If you're looking for some wholesome books for your daughters to read this summer, I think these two books that are currently in The Adventures of Lily Lapp series are great choices. They're simple, sweet stories featuring a bright, young 5-year-old girl growing up Amish.
In Life with Lily, we meet the Lapp family - Papa; Mama; Lily; Lily's younger brother, Joseph; and a brand new baby brother, Dannie. They are busy establishing their little farm, Singing Tree Farm, in upstate New York.
As I read this book aloud to my almost 8-year-old daughter, we learned all about daily Amish life through the eyes of the main character, Lily Lapp. Her days are spent simply enough helping Mama with chores, entertaining her brothers, taking care of animals, meeting new friends, and playing with dolls. But just like everybody else Lily Lapp faces lots of challenges, too. Mandy Mast is always trying to get her into trouble, Teacher Katie is just plain mean, and Great Grandma is scary with all her wrinkles and her giant cane!
At the end of the book, Lily, who is now 7, is faced with the sad news that her family is leaving Singing Tree Farm to move to Pennsylvania.
Page count: 288
Age range: 8-12
See the Table of Contents and read the first three chapters.
As I reached the halfway point in Life with Lily, I realized that I wasn't going to be able to read both books aloud during the review period which for me was just under 3 weeks. So, I asked my 11-year-old son to read and review the second book, A New Home for Lily. While I wouldn't recommend these books specifically for boys, they can certainly read and enjoy them if they want to.
Of course, A New Home for Lily is about the Lapp family settling into their new Pennsylvania home and Amish community.

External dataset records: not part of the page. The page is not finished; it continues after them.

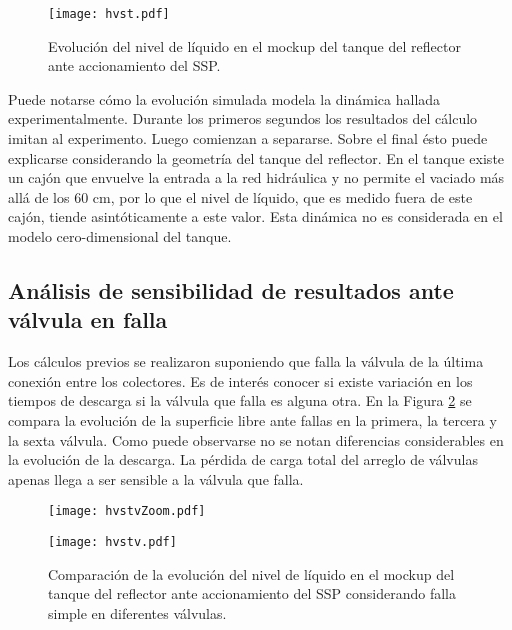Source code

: 
\begin{figure}['ht]
\centering
\texttt{[image: hvst.pdf]}
\caption{Evolución del nivel de líquido en el mockup del tanque del reflector ante accionamiento del SSP.} \label{hvst} 
\end{figure}

Puede notarse cómo la evolución simulada modela la dinámica hallada experimentalmente.
Durante los primeros segundos los resultados del cálculo imitan al experimento.
Luego comienzan a separarse. 
Sobre el final ésto puede explicarse considerando la geometría del tanque del reflector.
En el tanque existe un cajón que envuelve la entrada a la red hidráulica y no permite el vaciado más allá de los 60 cm,
por lo que el nivel de líquido, que es medido fuera de este cajón, tiende asintóticamente a este valor.
Esta dinámica no es considerada en el modelo cero-dimensional del tanque.

\subsection*{Análisis de sensibilidad de resultados ante válvula en falla}

Los cálculos previos se realizaron suponiendo que falla la válvula de la última conexión entre los colectores.
Es de interés conocer si existe variación en los tiempos de descarga si la válvula que falla es alguna otra.
En la Figura \ref{hvstv} se compara la evolución de la superficie libre ante fallas en la primera, la tercera y la sexta válvula.
Como puede observarse no se notan diferencias considerables en la evolución de la descarga.
La pérdida de carga total del arreglo de válvulas apenas llega a ser sensible a la válvula que falla.

\begin{figure}['ht]
	\begin{minipage}{0.5\linewidth}
		\centering
		\texttt{[image: hvstvZoom.pdf]}
	\end{minipage}
	\begin{minipage}{0.5\linewidth}
		\centering
		\texttt{[image: hvstv.pdf]}
	\end{minipage}
	\caption{Comparación de la evolución del nivel de líquido en el mockup del tanque del reflector ante accionamiento del SSP
  considerando falla simple en diferentes válvulas.}  
	\label{hvstv}
\end{figure}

When I asked my son to tell me a little about what he read, he mentioned the same kinds of things that were in the first book like: doing lots of chores, living on a farm, and having a big garden. He also said, "Lily tries to count the good things about moving but she'd rather be back in New York. She does like her new school and her new teacher, she becomes good friends with a girl named Beth, and she loves visiting her grandparents. The book wasn't really too boring, but it was too girly. I would never recommend this book to boys!" So, there you have it from a boy's point of view. ;)
Page Count: 272
Age range: 8-12
See the Table of Contents and read the first 2 chapters.
Both books have several charming black and white illustrations throughout. While both books are recommended for ages 8-12, my daughter, who will be 8 in a week, felt a little intimidated by the number of pages. She hasn't really read books this long yet and didn't want to read them on her own. I enjoyed spending time with my daughter while reading the first book aloud, but I personally wouldn't want to read these books on my own. I would definitely recommend these books for children since they are written from a child's viewpoint.
I think it's really neat that both of the authors have Amish ties. Mary Ann Kinsinger was actually raised Old Order Amish in Pennsylvania, and Suzanne Woods fisher has many Amish relatives including a grandfather who was raised Old Order German Baptist. They certainly have a lot of knowledge and experience with Amish ways which I am sure helped to create such a realistic view of Amish life in these books.
The Adventures of Lily Lapp continues with 2 more books: A Big Year for Lily available in July 2013 and the final book, A Surprise for Lily available September 2013.